Source data:

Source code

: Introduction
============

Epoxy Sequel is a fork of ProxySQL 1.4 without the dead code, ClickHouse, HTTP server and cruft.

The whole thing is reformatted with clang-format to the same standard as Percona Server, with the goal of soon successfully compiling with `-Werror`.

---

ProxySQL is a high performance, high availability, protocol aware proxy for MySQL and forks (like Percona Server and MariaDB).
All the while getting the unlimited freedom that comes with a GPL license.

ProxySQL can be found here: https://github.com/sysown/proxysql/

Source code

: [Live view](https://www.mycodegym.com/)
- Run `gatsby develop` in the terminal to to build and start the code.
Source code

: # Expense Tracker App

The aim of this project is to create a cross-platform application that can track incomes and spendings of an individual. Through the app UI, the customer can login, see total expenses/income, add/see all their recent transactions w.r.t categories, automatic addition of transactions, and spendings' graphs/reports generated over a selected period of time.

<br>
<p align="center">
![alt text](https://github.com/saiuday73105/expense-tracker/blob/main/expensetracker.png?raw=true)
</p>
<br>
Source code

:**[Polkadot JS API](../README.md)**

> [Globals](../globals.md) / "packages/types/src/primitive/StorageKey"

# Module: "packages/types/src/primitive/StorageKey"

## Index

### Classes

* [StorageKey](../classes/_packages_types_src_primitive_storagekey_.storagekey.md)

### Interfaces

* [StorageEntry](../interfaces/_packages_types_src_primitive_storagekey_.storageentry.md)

## Problem description
The word is "that". Copy every line above where it appears.

## Output below
All the while getting the unlimited freedom that comes with a GPL license.
The aim of this project is to create a cross-platform application that can track incomes and spendings of an individual. Through the app UI, the customer can login, see total expenses/income, add/see all their recent transactions w.r.t categories, automatic addition of transactions, and spendings' graphs/reports generated over a selected period of time.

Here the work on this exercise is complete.